La signature le 15 janvier de la trêve dans la guerre commerciale entre Washington et Pékin a été accueillie avec prudence à Bruxelles. Car si les Européens se félicitent d’un accord commercial conclu entre les deux premières puissances mondiales mettant fin à une escalade tarifaire sans précédent, ils craignent toutefois d’en subir les frais.
Cette inquiétude est sensible dans les milieux d’affaires. « Hier soir les règles de la mondialisation ont été réécrites. Et nous nous demandons quelle est notre place », s’est ainsi interrogé le lendemain Jörg Wuttke, le président de la Chambre de commerce de l’Union européenne en Chine (EUCCC). En France, une note récente du think tank français Cepii en fait à cet égard une analyse critique qui confirme cette crainte, comme nous le signalons dans un autre article de la Lettre confidentielle d’aujourd’hui.

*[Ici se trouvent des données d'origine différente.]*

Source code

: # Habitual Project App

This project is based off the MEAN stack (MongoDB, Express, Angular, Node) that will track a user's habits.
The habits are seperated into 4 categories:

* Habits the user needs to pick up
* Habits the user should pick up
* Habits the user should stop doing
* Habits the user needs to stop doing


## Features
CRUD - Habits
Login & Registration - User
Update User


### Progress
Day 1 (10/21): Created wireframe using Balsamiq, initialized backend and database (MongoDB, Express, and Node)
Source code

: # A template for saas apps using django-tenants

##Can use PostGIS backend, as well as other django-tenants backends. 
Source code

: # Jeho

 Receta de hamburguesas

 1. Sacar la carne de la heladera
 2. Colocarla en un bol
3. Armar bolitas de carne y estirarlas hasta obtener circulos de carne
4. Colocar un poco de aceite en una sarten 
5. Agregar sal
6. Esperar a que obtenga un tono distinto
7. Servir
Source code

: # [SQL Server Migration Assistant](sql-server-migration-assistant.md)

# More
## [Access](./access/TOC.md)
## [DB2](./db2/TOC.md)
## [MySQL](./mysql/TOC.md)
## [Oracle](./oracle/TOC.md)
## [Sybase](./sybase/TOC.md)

Mêmes inquiétudes au sein de la Commission européenne où chaque soubresaut, dans les tumultueuses relations sino-américaines, est analysé à la loupe. Promettant que ses services scruteront les moindres détails de l’accord scellé, Phil Hogan a affiché une position ferme : « S’il y a un problème de conformité à l’OMC, bien sûr nous ferons valoir nos arguments », a-t-il assuré au moment de la signature de l’accord sino-américain.
Un commentaire fait depuis Washington, où Phil Hogan effectuait sa première visite officielle en tant que commissaire au Commerce, et où il venait de boucler une proposition commune sur la réforme de l’OMC, avec le Japon et les États-Unis.
Produits agricoles, aéronautique, victimes « collatérales »
Dans le viseur des Européens : l’engagement de Pékin d’augmenter de 200 milliards de dollars sur deux ans ses importations de produits américains par rapport à 2017. « Ils risquent dès lors d’acheter moins de produits made in EU », pronostique la Commission à Bruxelles, qui craint de voir les Européens devenir les principales « victimes collatérales » de ce deal longuement négocié sur un mode résolument bilatéral entre la Chine et les États-Unis.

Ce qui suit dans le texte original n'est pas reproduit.